## EXERCISE DATA:
•••••

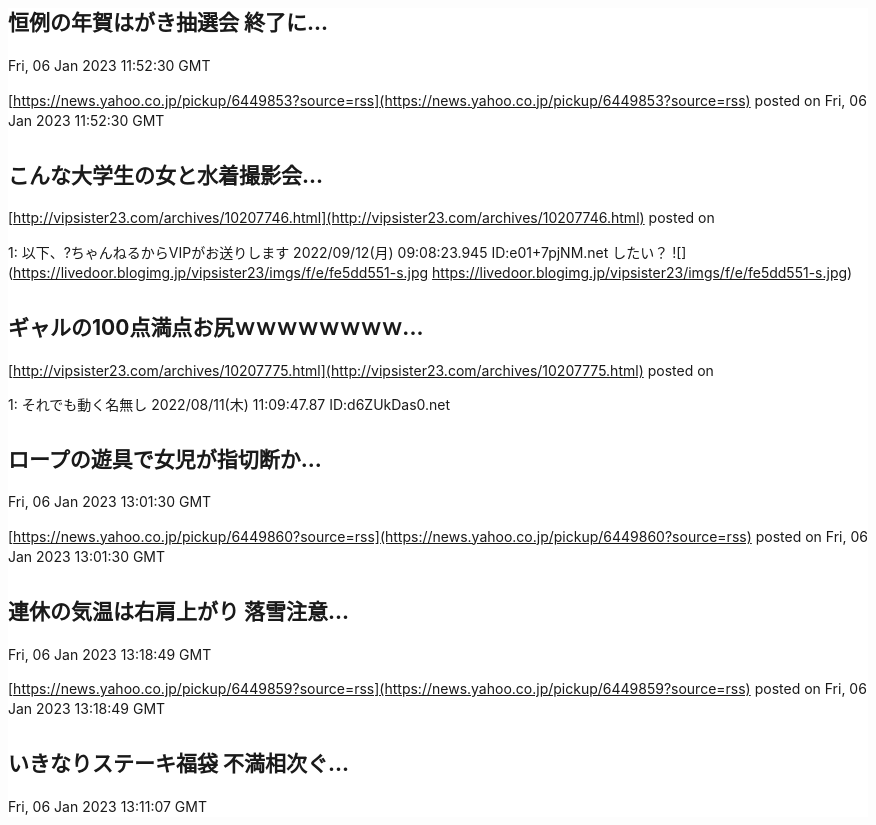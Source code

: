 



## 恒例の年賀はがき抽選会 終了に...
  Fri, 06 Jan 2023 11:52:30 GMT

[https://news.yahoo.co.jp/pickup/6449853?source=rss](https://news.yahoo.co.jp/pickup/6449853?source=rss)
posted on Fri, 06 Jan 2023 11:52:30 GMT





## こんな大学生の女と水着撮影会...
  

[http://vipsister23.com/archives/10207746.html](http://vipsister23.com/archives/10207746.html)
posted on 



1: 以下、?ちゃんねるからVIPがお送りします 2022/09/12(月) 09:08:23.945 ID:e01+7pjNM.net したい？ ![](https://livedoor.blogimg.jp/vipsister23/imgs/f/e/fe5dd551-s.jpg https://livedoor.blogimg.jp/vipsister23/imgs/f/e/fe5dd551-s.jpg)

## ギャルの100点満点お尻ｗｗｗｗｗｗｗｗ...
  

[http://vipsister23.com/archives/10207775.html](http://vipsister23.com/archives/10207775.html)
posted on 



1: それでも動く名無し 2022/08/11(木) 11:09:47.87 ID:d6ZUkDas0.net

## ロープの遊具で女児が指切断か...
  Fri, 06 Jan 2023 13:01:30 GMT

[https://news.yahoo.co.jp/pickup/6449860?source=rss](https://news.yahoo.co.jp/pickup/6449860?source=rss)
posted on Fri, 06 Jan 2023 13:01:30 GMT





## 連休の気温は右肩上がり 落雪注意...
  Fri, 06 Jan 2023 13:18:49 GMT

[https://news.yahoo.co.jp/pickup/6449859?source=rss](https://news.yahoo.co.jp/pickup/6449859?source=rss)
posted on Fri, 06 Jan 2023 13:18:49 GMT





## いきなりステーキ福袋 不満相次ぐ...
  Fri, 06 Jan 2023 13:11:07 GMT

•••••

## REQUIRED WORK:
Using the data above, reproduce exactly the lines from the line that contains "## 恒例の年賀はがき抽選会 終了に..." through the line that contains "1: 以下、?ちゃんねるからVIPがお送りします 2022/09/12(月)", including both.

## SOLUTION TO THIS TASK:
## 恒例の年賀はがき抽選会 終了に...
  Fri, 06 Jan 2023 11:52:30 GMT

[https://news.yahoo.co.jp/pickup/6449853?source=rss](https://news.yahoo.co.jp/pickup/6449853?source=rss)
posted on Fri, 06 Jan 2023 11:52:30 GMT





## こんな大学生の女と水着撮影会...
  

[http://vipsister23.com/archives/10207746.html](http://vipsister23.com/archives/10207746.html)
posted on 



1: 以下、?ちゃんねるからVIPがお送りします 2022/09/12(月) 09:08:23.945 ID:e01+7pjNM.net したい？ ![](https://livedoor.blogimg.jp/vipsister23/imgs/f/e/fe5dd551-s.jpg https://livedoor.blogimg.jp/vipsister23/imgs/f/e/fe5dd551-s.jpg)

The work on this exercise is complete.